Your assignment:
Respond with nothing but the number of lines in this data that include the word "SNMP".
**** Listed records
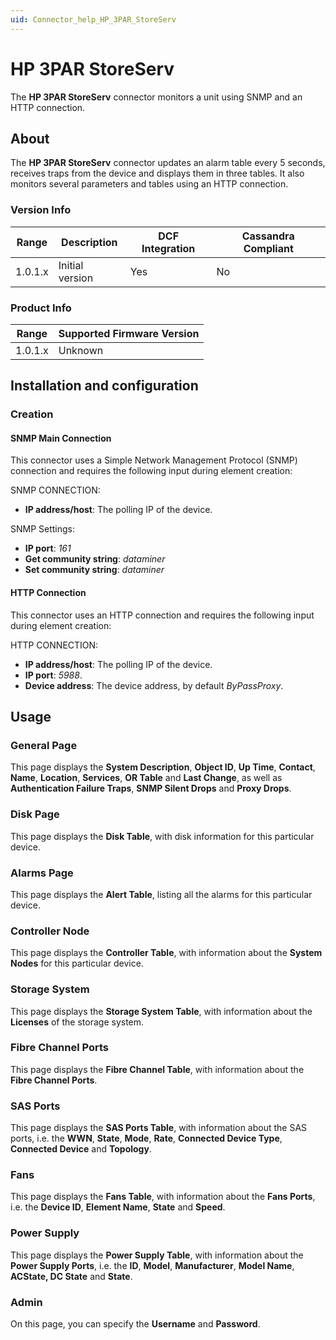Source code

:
 ```yaml
---
uid: Connector_help_HP_3PAR_StoreServ
---
```


# HP 3PAR StoreServ

The **HP 3PAR StoreServ** connector monitors a unit using SNMP and an HTTP connection.

## About

The **HP 3PAR StoreServ** connector updates an alarm table every 5 seconds, receives traps from the device and displays them in three tables.
It also monitors several parameters and tables using an HTTP connection.

### Version Info

| Range | Description | DCF Integration | Cassandra Compliant |
|------------------|-----------------|---------------------|-------------------------|
| 1.0.1.x          | Initial version | Yes                 | No                      |

### Product Info

| Range | Supported Firmware Version |
|------------------|-----------------------------|
| 1.0.1.x          | Unknown                     |

## Installation and configuration

### Creation

#### SNMP Main Connection

This connector uses a Simple Network Management Protocol (SNMP) connection and requires the following input during element creation:

SNMP CONNECTION:

- **IP address/host**: The polling IP of the device.

SNMP Settings:

- **IP port**: *161*
- **Get community string**: *dataminer*
- **Set community string**: *dataminer*

#### HTTP Connection

This connector uses an HTTP connection and requires the following input during element creation:

HTTP CONNECTION:

- **IP address/host**: The polling IP of the device.
- **IP port**: *5988*.
- **Device address**: The device address, by default *ByPassProxy*.

## Usage

### General Page

This page displays the **System Description**, **Object ID**, **Up Time**, **Contact**, **Name**, **Location**, **Services**, **OR Table** and **Last Change**, as well as **Authentication Failure Traps**, **SNMP Silent Drops** and **Proxy Drops**.

### Disk Page

This page displays the **Disk Table**, with disk information for this particular device.

### Alarms Page

This page displays the **Alert Table**, listing all the alarms for this particular device.

### Controller Node

This page displays the **Controller Table**, with information about the **System Nodes** for this particular device.

### Storage System

This page displays the **Storage System Table**, with information about the **Licenses** of the storage system.

### Fibre Channel Ports

This page displays the **Fibre Channel Table**, with information about the **Fibre Channel Ports**.

### SAS Ports

This page displays the **SAS Ports Table**, with information about the SAS ports, i.e. the **WWN**, **State**, **Mode**, **Rate**, **Connected Device Type**, **Connected Device** and **Topology**.

### Fans

This page displays the **Fans Table**, with information about the **Fans Ports**, i.e. the **Device ID**, **Element Name**, **State** and **Speed**.

### Power Supply

This page displays the **Power Supply Table**, with information about the **Power Supply Ports**, i.e. the **ID**, **Model**, **Manufacturer**, **Model Name**, **ACState, DC State** and **State**.

### Admin

On this page, you can specify the **Username** and **Password**.

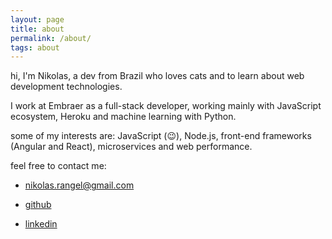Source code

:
 ```yaml
---
layout: page
title: about
permalink: /about/
tags: about
---
```


hi, I'm Nikolas, a dev from Brazil who loves cats and to learn about web development technologies.

I work at Embraer as a full-stack developer, working mainly with JavaScript ecosystem, Heroku and machine learning with Python.

some of my interests are: JavaScript (:wink:), Node.js, front-end frameworks (Angular and React), microservices and web performance.

feel free to contact me:

* nikolas.rangel@gmail.com

* [github](https://github.com/nikolasrangel)

* [linkedin](https://www.linkedin.com/in/nikolas-rangel)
********
Solution:
6